Collection entries
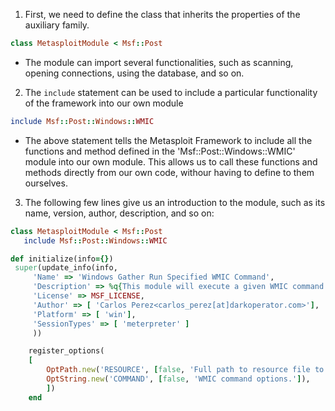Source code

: 1.  First, we need to define the class that inherits the properties of the auxiliary family.
```ruby
class MetasploitModule < Msf::Post
```
- The module can import several functionalities, such as scanning, opening connections, using the database, and so on.

2. The `include` statement can be used to include a particular functionality of the framework into our own module
```ruby
include Msf::Post::Windows::WMIC
```
- The above statement tells the Metasploit Framework to include all the functions and method defined in the 'Msf::Post::Windows::WMIC' module into our own module. This allows us to call these functions and methods directly from our own code, withour having to define to them ourselves.

3. The following few lines give us an introduction to the module, such as its name, version, author, description, and so on:
```ruby 
class MetasploitModule < Msf::Post
   include Msf::Post::Windows::WMIC

def initialize(info={})
 super(update_info(info,
	 'Name' => 'Windows Gather Run Specified WMIC Command',
	 'Description' => %q{This module will execute a given WMIC command options or read WMIC options from a resource file and execute the commands in the specified Meterpreter session.},
	 'License' => MSF_LICENSE,
	 'Author' => [ 'Carlos Perez<carlos_perez[at]darkoperator.com>'],
	 'Platform' => [ 'win'],
	 'SessionTypes' => [ 'meterpreter' ]
	 ))

	register_options(
	[
		OptPath.new('RESOURCE', [false, 'Full path to resource file to read commands from.']),
		OptString.new('COMMAND', [false, 'WMIC command options.']),
		])
	end
```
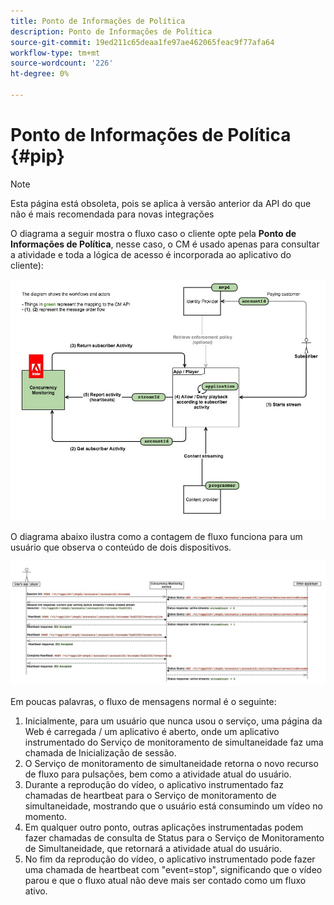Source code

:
 ```yaml
---
title: Ponto de Informações de Política
description: Ponto de Informações de Política
source-git-commit: 19ed211c65deaa1fe97ae462065feac9f77afa64
workflow-type: tm+mt
source-wordcount: '226'
ht-degree: 0%

---
```




# Ponto de Informações de Política {#pip}

>[!NOTE]
>
>Esta página está obsoleta, pois se aplica à versão anterior da API do que não é mais recomendada para novas integrações

O diagrama a seguir mostra o fluxo caso o cliente opte pela **Ponto de Informações de Política**, nesse caso, o CM é usado apenas para consultar a atividade e toda a lógica de acesso é incorporada ao aplicativo do cliente):

![](assets/pip-workflow.png)



O diagrama abaixo ilustra como a contagem de fluxo funciona para um usuário que observa o conteúdo de dois dispositivos.

![](assets/pip-sequence.png)

Em poucas palavras, o fluxo de mensagens normal é o seguinte:

1. Inicialmente, para um usuário que nunca usou o serviço, uma página da Web é carregada / um aplicativo é aberto, onde um aplicativo instrumentado do Serviço de monitoramento de simultaneidade faz uma chamada de Inicialização de sessão.
1. O Serviço de monitoramento de simultaneidade retorna o novo recurso de fluxo para pulsações, bem como a atividade atual do usuário.
1. Durante a reprodução do vídeo, o aplicativo instrumentado faz chamadas de heartbeat para o Serviço de monitoramento de simultaneidade, mostrando que o usuário está consumindo um vídeo no momento.
1. Em qualquer outro ponto, outras aplicações instrumentadas podem fazer chamadas de consulta de Status para o Serviço de Monitoramento de Simultaneidade, que retornará a atividade atual do usuário.
1. No fim da reprodução do vídeo, o aplicativo instrumentado pode fazer uma chamada de heartbeat com &quot;event=stop&quot;, significando que o vídeo parou e que o fluxo atual não deve mais ser contado como um fluxo ativo.

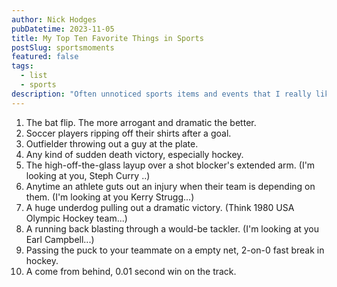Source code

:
 ```yaml
---
author: Nick Hodges
pubDatetime: 2023-11-05
title: My Top Ten Favorite Things in Sports
postSlug: sportsmoments
featured: false
tags:
  - list
  - sports
description: "Often unnoticed sports items and events that I really like"
---
```


1. The bat flip. The more arrogant and dramatic the better.
2. Soccer players ripping off their shirts after a goal.
3. Outfielder throwing out a guy at the plate.
4. Any kind of sudden death victory, especially hockey.
5. The high-off-the-glass layup over a shot blocker's extended arm. (I'm looking at you, Steph Curry ..)
6. Anytime an athlete guts out an injury when their team is depending on them. (I'm looking at you Kerry Strugg...)
7. A huge underdog pulling out a dramatic victory. (Think 1980 USA Olympic Hockey team...)
8. A running back blasting through a would-be tackler. (I'm looking at you Earl Campbell...)
9. Passing the puck to your teammate on a empty net, 2-on-0 fast break in hockey.
10. A come from behind, 0.01 second win on the track.
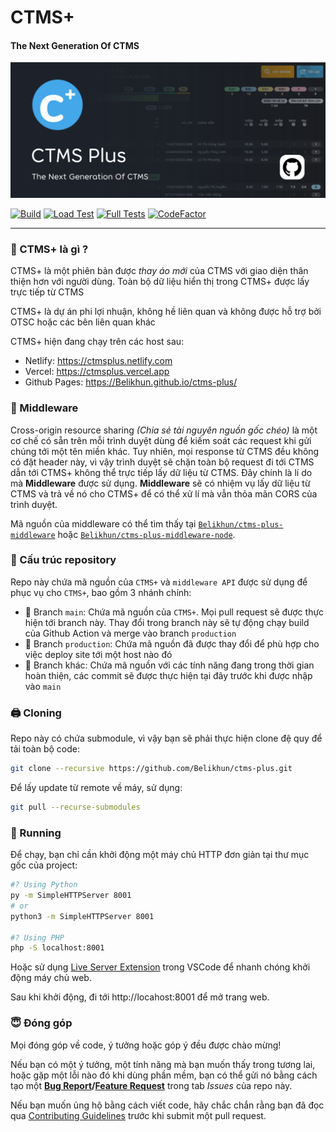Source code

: # CTMS+
#### The Next Generation Of CTMS

![Header](/static/img/ctms-header.svg)

[![Build](https://img.shields.io/github/workflow/status/Belikhun/ctms-plus/%F0%9F%9A%80%20build%20and%20deploy?style=for-the-badge)](https://github.com/Belikhun/ctms-plus/actions/workflows/build.yml)
[![Load Test](https://img.shields.io/github/workflow/status/Belikhun/ctms-plus/%F0%9F%8D%A1%20page%20load%20test?label=%F0%9F%8D%A1%20page%20load%20test&style=for-the-badge)](https://github.com/Belikhun/ctms-plus/actions/workflows/load.yml)
[![Full Tests](https://img.shields.io/github/workflow/status/Belikhun/ctms-plus/%F0%9F%9A%80%20full%20tests%20(using%20test%20framework)?label=%F0%9F%9A%80%20full%20tests%20%28using%20test%20framework%29&style=for-the-badge)](https://github.com/Belikhun/ctms-plus/actions/workflows/tests.yml)
[![CodeFactor](https://www.codefactor.io/repository/github/Belikhun/ctms-plus/badge?style=for-the-badge)](https://www.codefactor.io/repository/github/Belikhun/ctms-plus)

---

### 🤔 CTMS+ là gì ?

CTMS+ là một phiên bản được *thay áo mới* của CTMS với giao diện thân thiện hơn với người dùng. Toàn bộ dữ liệu hiển thị trong CTMS+ được lấy trực tiếp từ CTMS

CTMS+ là dự án phi lợi nhuận, không hề liên quan và không được hỗ trợ bởi OTSC hoặc các bên liên quan khác

CTMS+ hiện đang chạy trên các host sau:
 * Netlify: https://ctmsplus.netlify.com
 * Vercel: https://ctmsplus.vercel.app
 * Github Pages: https://Belikhun.github.io/ctms-plus/

### 🚢 Middleware

Cross-origin resource sharing *(Chia sẻ tài nguyên nguồn gốc chéo)* là một cơ chế có sẵn trên mỗi trình duyệt dùng để kiếm soát các request khi gửi chúng tới một tên miền khác. Tuy nhiên, mọi response từ CTMS đều không có đặt header này, vì vậy trình duyệt sẽ chặn toàn bộ request đi tới CTMS dẫn tới CTMS+ không thể trực tiếp lấy dữ liệu từ CTMS. Đây chính là lí do mà **Middleware** được sử dụng. **Middleware** sẽ có nhiệm vụ lấy dữ liệu từ CTMS và trả về nó cho CTMS+ để có thể xử lí mà vẫn thỏa mãn CORS của trình duyệt.

Mã nguồn của middleware có thể tìm thấy tại [`Belikhun/ctms-plus-middleware`](https://github.com/Belikhun/ctms-plus-middleware) hoặc [`Belikhun/ctms-plus-middleware-node`](https://github.com/Belikhun/ctms-plus-middleware-node).

### 🧩 Cấu trúc repository

Repo này chứa mã nguồn của `CTMS+` và `middleware API` được sử dụng để phục vụ cho `CTMS+`, bao gồm 3 nhánh chính:

 + 🌿 Branch `main`: Chứa mã nguồn của `CTMS+`. Mọi pull request sẽ được thực hiện tới branch này. Thay đổi trong branch này sẽ tự động chạy build của Github Action và merge vào branch `production`
 + 🔮 Branch `production`: Chứa mã nguồn đã được thay đổi để phù hợp cho việc deploy site tới một host nào đó
 + 🌿 Branch khác: Chứa mã nguồn với các tính năng đang trong thời gian hoàn thiện, các commit sẽ được thực hiện tại đây trước khi được nhập vào `main`

### 🖨 Cloning

Repo này có chứa submodule, vì vậy bạn sẽ phải thực hiện clone đệ quy để tải toàn bộ code:

```bash
git clone --recursive https://github.com/Belikhun/ctms-plus.git
```

Để lấy update từ remote về máy, sử dụng:

```bash
git pull --recurse-submodules
```

### 🚀 Running

Để chạy, bạn chỉ cần khởi động một máy chủ HTTP đơn giản tại thư mục gốc của project:

```bash
#? Using Python
py -m SimpleHTTPServer 8001
# or
python3 -m SimpleHTTPServer 8001

#? Using PHP
php -S localhost:8001
```

Hoặc sử dụng [Live Server Extension](https://marketplace.visualstudio.com/items?itemName=ritwickdey.LiveServer) trong VSCode để nhanh chóng khởi động máy chủ web.

Sau khi khởi động, đi tới http://locahost:8001 để mở trang web.

### 😇 Đóng góp

Mọi đóng góp về code, ý tưởng hoặc góp ý đều được chào mừng!

Nếu bạn có một ý tưởng, một tính năng mà bạn muốn thấy trong tương lai, hoặc gặp một lỗi nào đó khi dùng phần mềm, bạn có thể gửi nó bằng cách tạo một **[Bug Report](https://github.com/Belikhun/ctms-plus/issues/new?labels=bug%2C+help+wanted&template=bug_report.md)/[Feature Request](https://github.com/Belikhun/ctms-plus/issues/new?labels=enhancement&template=feature_request.md)** trong tab *Issues* của repo này.

Nếu bạn muốn ủng hộ bằng cách viết code, hãy chắc chắn rằng bạn đã đọc qua [Contributing Guidelines](CONTRIBUTING.md) trước khi submit một pull request.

■ What is being asked:
Output the lines above between the one holding "### 🧩 Cấu trúc repository" and the one holding "Repo này chứa", inclusive, with nothing before or after them.

■ Reply to the exercise:
### 🧩 Cấu trúc repository

Repo này chứa mã nguồn của `CTMS+` và `middleware API` được sử dụng để phục vụ cho `CTMS+`, bao gồm 3 nhánh chính:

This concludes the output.